According to Missy Jones, a USGA official, the general idea behind not having a one-ball condition in foursomes is that there is a likelihood the two players might normally play different balls and they want to protect the players from the possibility of an inadvertent penalty for breaching the one-ball rule. In four-ball and singles, there is less likelihood of that since players are using their own ball. Jones did add, however, that some state golf associations have gone away from the one-ball rule entirely in order to eliminate such penalties.

OK, so Mickelson and his partner deserved the penalty. But why were they penalized two holes on one hole?

That’s a misnomer. What happened was that the penalty for violating the one-ball rule in match play is an adjustment to the state of the match by one hole. So basically a one-hole penalty. But Johnson and Mickelson also lost the seventh hole via their own play. So it appeared it was a two-hole penalty when in fact it was only one.

But Mickelson was disqualified from the hole.

That was a HUGE mistake on the part of match referee Gary Young and the rules committee, including veteran PGA Tour rules official Mark Russell. Young consulted with the committee who wrongly informed him that Mickelson was disqualified from the hole. So Lefty picked up his ball. Over the course of the next few minutes, the committee realized its error, but since other players in the match had hit they could not correct the mistake under Decision 34-2/6 of the Rules of Golf. As Russell said, "This is because once any player in the match plays a subsequent stroke, allowing a correction could potentially undermine the strategy already employed by both sides in the match in completing the hole."

So, in theory, they could have lost only one hole or possibly none if the rule had been applied correctly.

Yes. Had the Mickelson-Johnson team halved the hole they would have only lost the one-hole adjustment penalty. Had they actually won the hole, it would have offset the one-hole adjustment and the match would have still been all square.

This is the first time I’ve heard of a "match adjustment." What other examples are there for when a match would be adjusted?

Rule 30-3d (penalty to a side in best-ball or four-ball match play) is fairly clear. A side is penalized for a breach of the following by any partner: Rule 4 (clubs), Rule 6-4 (caddies), any Local Rule or Condition of Competition for which the penalty is an adjustment to the state of the match. A couple examples:

At the conclusion of a hole in which any partner started with more than 14 clubs, the state of the match is adjusted by deducting one hole for each hole at which a breach occurred, with a maximum deduction of two holes per round. So if on the first hole, a partner is discovered to have more than 14 clubs, that side would have a one-hole deduction implemented to the score, regardless of the outcome of the hole. Meaning, if the side with the golfer who carried more than 14 clubs won that hole, that result would stand and then that side would suffer a one-hole deduction from its score.

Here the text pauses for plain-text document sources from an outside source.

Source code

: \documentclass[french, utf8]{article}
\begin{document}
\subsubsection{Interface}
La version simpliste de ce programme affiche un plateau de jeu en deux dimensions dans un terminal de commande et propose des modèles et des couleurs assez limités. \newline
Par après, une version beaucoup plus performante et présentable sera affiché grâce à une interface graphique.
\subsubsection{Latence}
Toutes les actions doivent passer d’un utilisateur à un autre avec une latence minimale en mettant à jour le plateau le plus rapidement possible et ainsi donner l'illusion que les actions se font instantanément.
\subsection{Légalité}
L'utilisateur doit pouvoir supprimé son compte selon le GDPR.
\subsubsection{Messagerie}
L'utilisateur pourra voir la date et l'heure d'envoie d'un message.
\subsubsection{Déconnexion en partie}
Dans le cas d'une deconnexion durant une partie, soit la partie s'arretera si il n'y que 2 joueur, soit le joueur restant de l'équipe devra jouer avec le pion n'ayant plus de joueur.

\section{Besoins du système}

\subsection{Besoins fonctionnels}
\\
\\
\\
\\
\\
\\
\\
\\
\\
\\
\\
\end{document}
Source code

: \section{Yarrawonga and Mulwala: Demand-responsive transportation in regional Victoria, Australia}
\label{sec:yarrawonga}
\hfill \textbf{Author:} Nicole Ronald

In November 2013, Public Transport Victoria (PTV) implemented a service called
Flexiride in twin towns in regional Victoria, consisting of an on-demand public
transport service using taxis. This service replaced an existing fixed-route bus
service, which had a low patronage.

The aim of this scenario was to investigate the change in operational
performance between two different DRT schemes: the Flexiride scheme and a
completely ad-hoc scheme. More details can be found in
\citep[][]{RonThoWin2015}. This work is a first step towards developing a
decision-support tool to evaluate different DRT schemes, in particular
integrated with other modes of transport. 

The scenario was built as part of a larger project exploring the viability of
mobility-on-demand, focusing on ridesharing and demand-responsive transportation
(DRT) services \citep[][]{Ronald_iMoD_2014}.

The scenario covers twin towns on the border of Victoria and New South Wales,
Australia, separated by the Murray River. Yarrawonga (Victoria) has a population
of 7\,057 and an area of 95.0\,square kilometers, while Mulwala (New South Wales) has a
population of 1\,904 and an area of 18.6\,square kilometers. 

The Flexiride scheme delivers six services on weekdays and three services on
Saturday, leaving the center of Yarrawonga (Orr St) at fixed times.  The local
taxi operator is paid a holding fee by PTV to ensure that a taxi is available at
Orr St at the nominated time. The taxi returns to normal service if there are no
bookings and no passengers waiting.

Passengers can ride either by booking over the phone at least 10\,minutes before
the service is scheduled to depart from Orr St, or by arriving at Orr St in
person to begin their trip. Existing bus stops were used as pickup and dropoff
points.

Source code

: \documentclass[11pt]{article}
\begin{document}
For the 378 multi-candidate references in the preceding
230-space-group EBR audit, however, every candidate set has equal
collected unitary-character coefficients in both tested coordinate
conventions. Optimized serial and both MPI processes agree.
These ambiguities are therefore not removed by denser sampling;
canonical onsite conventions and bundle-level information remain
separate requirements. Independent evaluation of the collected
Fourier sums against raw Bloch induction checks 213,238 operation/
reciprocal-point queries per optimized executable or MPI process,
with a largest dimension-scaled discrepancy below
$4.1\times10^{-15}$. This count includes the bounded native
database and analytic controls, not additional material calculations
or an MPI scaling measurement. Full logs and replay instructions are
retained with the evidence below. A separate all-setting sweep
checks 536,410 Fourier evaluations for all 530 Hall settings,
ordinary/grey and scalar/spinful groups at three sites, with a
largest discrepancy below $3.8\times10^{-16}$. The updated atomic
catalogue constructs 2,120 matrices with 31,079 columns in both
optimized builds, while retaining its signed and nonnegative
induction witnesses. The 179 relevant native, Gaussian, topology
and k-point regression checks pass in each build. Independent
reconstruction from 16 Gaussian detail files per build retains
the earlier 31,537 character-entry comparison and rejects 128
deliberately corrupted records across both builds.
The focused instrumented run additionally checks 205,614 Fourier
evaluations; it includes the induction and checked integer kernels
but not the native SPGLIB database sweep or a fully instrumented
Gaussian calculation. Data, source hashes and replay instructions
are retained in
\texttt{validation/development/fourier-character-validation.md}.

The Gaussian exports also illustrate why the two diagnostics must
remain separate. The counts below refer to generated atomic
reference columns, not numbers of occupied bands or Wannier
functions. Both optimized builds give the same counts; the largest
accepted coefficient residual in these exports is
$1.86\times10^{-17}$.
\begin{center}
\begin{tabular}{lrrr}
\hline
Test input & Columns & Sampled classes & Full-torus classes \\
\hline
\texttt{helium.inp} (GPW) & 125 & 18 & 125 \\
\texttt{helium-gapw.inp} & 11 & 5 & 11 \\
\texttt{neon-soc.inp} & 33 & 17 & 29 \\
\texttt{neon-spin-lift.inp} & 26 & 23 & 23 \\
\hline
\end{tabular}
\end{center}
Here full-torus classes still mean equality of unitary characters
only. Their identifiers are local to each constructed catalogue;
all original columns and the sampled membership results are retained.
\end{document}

Another example where a one-hole deduction could come into play is the use of multiple caddies at any one time in match play. You’re only allowed one per round. Again, the result of the play of the hole where the violation occurred would stand, regardless of whether it was won, lost or halved by the penalized side. However, at the conclusion of the hole, that side would be hit with a one-hole deduction. This maximum deduction is still two holes per round.